I would greatly appreciate your feedback on the matter. Thanks so much!
Jessica, it would be wonderful if I could give you a clear instruction in a sentence or two that would fill in what you say is missing, and what is your true purpose... but (you knew that was coming) I am not able to do that.
What I offer instead are some suggestions that could help you clarify what may be missing, and lead you closer to a purpose. That being said, I suggest you consider that you may have more than one purpose and even when you find one of them, you will be led toward another and another. That is my experience anyway. I knew very clearly at 13 a purpose and by 17 I had attained it, and was led on to more. I lost my way a couple of times, and found a way to refocus etc. I simply point this out so that you consider accepting that it's unlikely there's a 'magic switch' to flick and instantly be where and who you want to be.
Anyway, here are some techniques that may be useful, and questions you can ask yourself:
1) The feeling that you are meant to do something can be quite useful. Find a place and time where you may sit quietly and focus on this feeling, bringing it to your consciousness. By being conscious of the feeling you allow inklings or faint stirrings of clarity to show up. When you do this I suspect you will find a bunch of yabuts come along too. (i.e. Ya, but... I'd have to move. Ya, but... I'm not educated enough. Ya, but... my parents/friends/partner/community won't approve. Ya, but... it would be scary to be/do that. Ya, but... I don't have enough money.) Get the idea?
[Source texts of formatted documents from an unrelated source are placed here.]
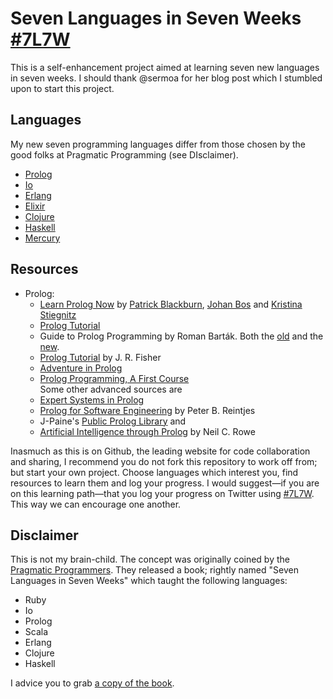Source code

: Seven Languages in Seven Weeks [#7L7W](https://twitter.com/search?q=%237L7W)
===

This is a self-enhancement project aimed at learning seven new languages in seven weeks. I should thank @sermoa for her blog post which I stumbled upon to start this project.

Languages
---
My new seven programming languages differ from those chosen by the good folks at Pragmatic Programming (see DIsclaimer).

+ [Prolog](https://github.com/languages/Prolog)
+ [Io](https://github.com/languages/Io)
+ [Erlang](https://github.com/languages/Erlang)
+ [Elixir](https://github.com/languages/Elixir)
+ [Clojure](https://github.com/languages/Clojure)
+ [Haskell](https://github.com/languages/Haskell)
+ [Mercury](https://github.com/languages/Mercury)

Resources
---
+ Prolog:
  + [Learn Prolog Now](http://learnprolognow.org) by [Patrick Blackburn](http://www.loria.fr/~blackbur/), [Johan Bos](http://www.let.rug.nl/bos/) and [Kristina Stiegnitz](http://cs.union.edu/~striegnk/)
  + [Prolog Tutorial](http://www.lix.polytechnique.fr/~liberti/public/computing/prog/prolog/prolog-tutorial.html)
  + Guide to Prolog Programming by Roman Barták. Both the [old](http://kti.ms.mff.cuni.cz/~bartak/prolog.old/learning/) and the [new](http://kti.ms.mff.cuni.cz/~bartak/prolog/contents.html).
  + [Prolog Tutorial](http://www.csupomona.edu/~jrfisher/www/prolog_tutorial/contents.html) by J. R. Fisher
  + [Adventure in Prolog](http://www.amzi.com/AdventureInProlog/advtop.php)
  + [Prolog Programming, A First Course](http://homepages.inf.ed.ac.uk/pbrna/prologbook/)  
  Some other advanced sources are 
  + [Expert Systems in Prolog](http://www.amzi.com/ExpertSystemsInProlog/)
  + [Prolog for Software Engineering](http://www.cs.auckland.ac.nz/~j-hamer/07.363/prolog-for-se.html) by Peter B. Reintjes
  + J-Paine's [Public Prolog Library](http://www.j-paine.org/prolog/library.html) and
  + [Artificial Intelligence through Prolog](http://faculty.nps.edu/ncrowe/book/book.html) by Neil C. Rowe

Inasmuch as this is on Github, the leading website for code collaboration and sharing, I recommend you do not fork this repository to work off from; but start your own project. Choose languages which interest you, find resources to learn them and log your progress. I would suggest—if you are on this learning path—that you log your progress on Twitter using [#7L7W](https://twitter.com/search?q=%237L7W). This way we can encourage one another.

Disclaimer
---
This is not my brain-child. The concept was originally coined by the [Pragmatic Programmers](http://pragprog.com). They released a book; rightly named "Seven Languages in Seven Weeks" which taught the following languages:

+ Ruby
+ Io
+ Prolog
+ Scala
+ Erlang
+ Clojure
+ Haskell

I advice you to grab [a copy of the book](http://pragprog.com/book/btlang/seven-languages-in-seven-weeks).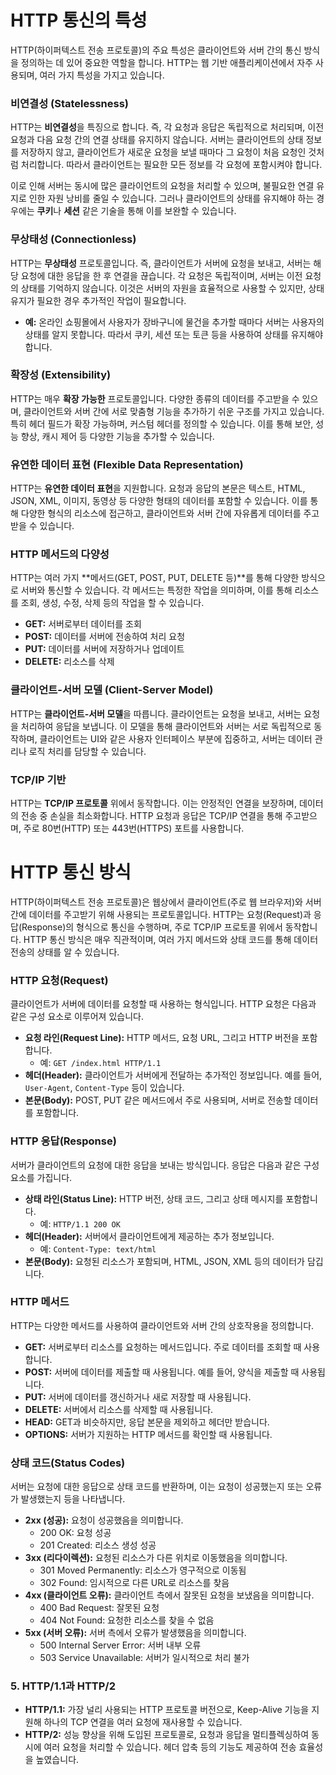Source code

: # HTTP 통신의 특성
HTTP(하이퍼텍스트 전송 프로토콜)의 주요 특성은 클라이언트와 서버 간의 통신 방식을 정의하는 데 있어 중요한 역할을 합니다. HTTP는 웹 기반 애플리케이션에서 자주 사용되며, 여러 가지 특성을 가지고 있습니다.

### **비연결성 (Statelessness)**
HTTP는 **비연결성**을 특징으로 합니다. 즉, 각 요청과 응답은 독립적으로 처리되며, 이전 요청과 다음 요청 간의 연결 상태를 유지하지 않습니다. 서버는 클라이언트의 상태 정보를 저장하지 않고, 클라이언트가 새로운 요청을 보낼 때마다 그 요청이 처음 요청인 것처럼 처리합니다. 따라서 클라이언트는 필요한 모든 정보를 각 요청에 포함시켜야 합니다.

이로 인해 서버는 동시에 많은 클라이언트의 요청을 처리할 수 있으며, 불필요한 연결 유지로 인한 자원 낭비를 줄일 수 있습니다. 그러나 클라이언트의 상태를 유지해야 하는 경우에는 **쿠키**나 **세션** 같은 기술을 통해 이를 보완할 수 있습니다.

### **무상태성 (Connectionless)**
HTTP는 **무상태성** 프로토콜입니다. 즉, 클라이언트가 서버에 요청을 보내고, 서버는 해당 요청에 대한 응답을 한 후 연결을 끊습니다. 각 요청은 독립적이며, 서버는 이전 요청의 상태를 기억하지 않습니다. 이것은 서버의 자원을 효율적으로 사용할 수 있지만, 상태 유지가 필요한 경우 추가적인 작업이 필요합니다.

- **예:** 온라인 쇼핑몰에서 사용자가 장바구니에 물건을 추가할 때마다 서버는 사용자의 상태를 알지 못합니다. 따라서 쿠키, 세션 또는 토큰 등을 사용하여 상태를 유지해야 합니다.

### **확장성 (Extensibility)**
HTTP는 매우 **확장 가능한** 프로토콜입니다. 다양한 종류의 데이터를 주고받을 수 있으며, 클라이언트와 서버 간에 서로 맞춤형 기능을 추가하기 쉬운 구조를 가지고 있습니다. 특히 헤더 필드가 확장 가능하며, 커스텀 헤더를 정의할 수 있습니다. 이를 통해 보안, 성능 향상, 캐시 제어 등 다양한 기능을 추가할 수 있습니다.

### **유연한 데이터 표현 (Flexible Data Representation)**
HTTP는 **유연한 데이터 표현**을 지원합니다. 요청과 응답의 본문은 텍스트, HTML, JSON, XML, 이미지, 동영상 등 다양한 형태의 데이터를 포함할 수 있습니다. 이를 통해 다양한 형식의 리소스에 접근하고, 클라이언트와 서버 간에 자유롭게 데이터를 주고받을 수 있습니다.

### **HTTP 메서드의 다양성**
HTTP는 여러 가지 **메서드(GET, POST, PUT, DELETE 등)**를 통해 다양한 방식으로 서버와 통신할 수 있습니다. 각 메서드는 특정한 작업을 의미하며, 이를 통해 리소스를 조회, 생성, 수정, 삭제 등의 작업을 할 수 있습니다.

- **GET:** 서버로부터 데이터를 조회
- **POST:** 데이터를 서버에 전송하여 처리 요청
- **PUT:** 데이터를 서버에 저장하거나 업데이트
- **DELETE:** 리소스를 삭제

### **클라이언트-서버 모델 (Client-Server Model)**
HTTP는 **클라이언트-서버 모델**을 따릅니다. 클라이언트는 요청을 보내고, 서버는 요청을 처리하여 응답을 보냅니다. 이 모델을 통해 클라이언트와 서버는 서로 독립적으로 동작하며, 클라이언트는 UI와 같은 사용자 인터페이스 부분에 집중하고, 서버는 데이터 관리나 로직 처리를 담당할 수 있습니다.

### **TCP/IP 기반**
HTTP는 **TCP/IP 프로토콜** 위에서 동작합니다. 이는 안정적인 연결을 보장하며, 데이터의 전송 중 손실을 최소화합니다. HTTP 요청과 응답은 TCP/IP 연결을 통해 주고받으며, 주로 80번(HTTP) 또는 443번(HTTPS) 포트를 사용합니다.



# HTTP 통신 방식

HTTP(하이퍼텍스트 전송 프로토콜)은 웹상에서 클라이언트(주로 웹 브라우저)와 서버 간에 데이터를 주고받기 위해 사용되는 프로토콜입니다. HTTP는 요청(Request)과 응답(Response)의 형식으로 통신을 수행하며, 주로 TCP/IP 프로토콜 위에서 동작합니다. HTTP 통신 방식은 매우 직관적이며, 여러 가지 메서드와 상태 코드를 통해 데이터 전송의 상태를 알 수 있습니다.

### HTTP 요청(Request)
클라이언트가 서버에 데이터를 요청할 때 사용하는 형식입니다. HTTP 요청은 다음과 같은 구성 요소로 이루어져 있습니다.

- **요청 라인(Request Line):** HTTP 메서드, 요청 URL, 그리고 HTTP 버전을 포함합니다.
  - 예: `GET /index.html HTTP/1.1`
- **헤더(Header):** 클라이언트가 서버에게 전달하는 추가적인 정보입니다. 예를 들어, `User-Agent`, `Content-Type` 등이 있습니다.
- **본문(Body):** POST, PUT 같은 메서드에서 주로 사용되며, 서버로 전송할 데이터를 포함합니다.

### HTTP 응답(Response)
서버가 클라이언트의 요청에 대한 응답을 보내는 방식입니다. 응답은 다음과 같은 구성 요소를 가집니다.

- **상태 라인(Status Line):** HTTP 버전, 상태 코드, 그리고 상태 메시지를 포함합니다.
  - 예: `HTTP/1.1 200 OK`
- **헤더(Header):** 서버에서 클라이언트에게 제공하는 추가 정보입니다.
  - 예: `Content-Type: text/html`
- **본문(Body):** 요청된 리소스가 포함되며, HTML, JSON, XML 등의 데이터가 담깁니다.

### HTTP 메서드
HTTP는 다양한 메서드를 사용하여 클라이언트와 서버 간의 상호작용을 정의합니다.

- **GET:** 서버로부터 리소스를 요청하는 메서드입니다. 주로 데이터를 조회할 때 사용합니다.
- **POST:** 서버에 데이터를 제출할 때 사용됩니다. 예를 들어, 양식을 제출할 때 사용됩니다.
- **PUT:** 서버에 데이터를 갱신하거나 새로 저장할 때 사용됩니다.
- **DELETE:** 서버에서 리소스를 삭제할 때 사용됩니다.
- **HEAD:** GET과 비슷하지만, 응답 본문을 제외하고 헤더만 받습니다.
- **OPTIONS:** 서버가 지원하는 HTTP 메서드를 확인할 때 사용됩니다.

### 상태 코드(Status Codes)
서버는 요청에 대한 응답으로 상태 코드를 반환하며, 이는 요청이 성공했는지 또는 오류가 발생했는지 등을 나타냅니다.

- **2xx (성공):** 요청이 성공했음을 의미합니다.
  - 200 OK: 요청 성공
  - 201 Created: 리소스 생성 성공
- **3xx (리다이렉션):** 요청된 리소스가 다른 위치로 이동했음을 의미합니다.
  - 301 Moved Permanently: 리소스가 영구적으로 이동됨
  - 302 Found: 임시적으로 다른 URL로 리소스를 찾음
- **4xx (클라이언트 오류):** 클라이언트 측에서 잘못된 요청을 보냈음을 의미합니다.
  - 400 Bad Request: 잘못된 요청
  - 404 Not Found: 요청한 리소스를 찾을 수 없음
- **5xx (서버 오류):** 서버 측에서 오류가 발생했음을 의미합니다.
  - 500 Internal Server Error: 서버 내부 오류
  - 503 Service Unavailable: 서버가 일시적으로 처리 불가

### 5. HTTP/1.1과 HTTP/2
- **HTTP/1.1:** 가장 널리 사용되는 HTTP 프로토콜 버전으로, Keep-Alive 기능을 지원해 하나의 TCP 연결을 여러 요청에 재사용할 수 있습니다.
- **HTTP/2:** 성능 향상을 위해 도입된 프로토콜로, 요청과 응답을 멀티플렉싱하여 동시에 여러 요청을 처리할 수 있습니다. 헤더 압축 등의 기능도 제공하여 전송 효율성을 높였습니다.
2) When the yabuts come up, gently acknowledge them one at a time with some kind of phrase/statement such as "Thank you for bringing that up. I know you are trying to help me. I appreciate your concern, but I am going to put that aside for the time being. Right now I am just going for clarity, I'm choosing not to deal with obstacles. I'll get back to you."
3) When you have handled the yabuts and set them aside, ask yourself "Are any of these concerns enough to keep me from being/doing what I know is my path?" (Ask this question even if you don't quite know your path, the answer may very well help anyway.) If the answer is "no" then you can begin to direct our thoughts and actions toward your path. If the answer is "Yes, this will stop me."
You have more work to do.
4) Keep in mind, for the moment you are simply communicating with yourself. I find that acting like I am actually having a conversation I with me, does work and tends to bring more clarity. If you get the answer "Yes, this will stop me."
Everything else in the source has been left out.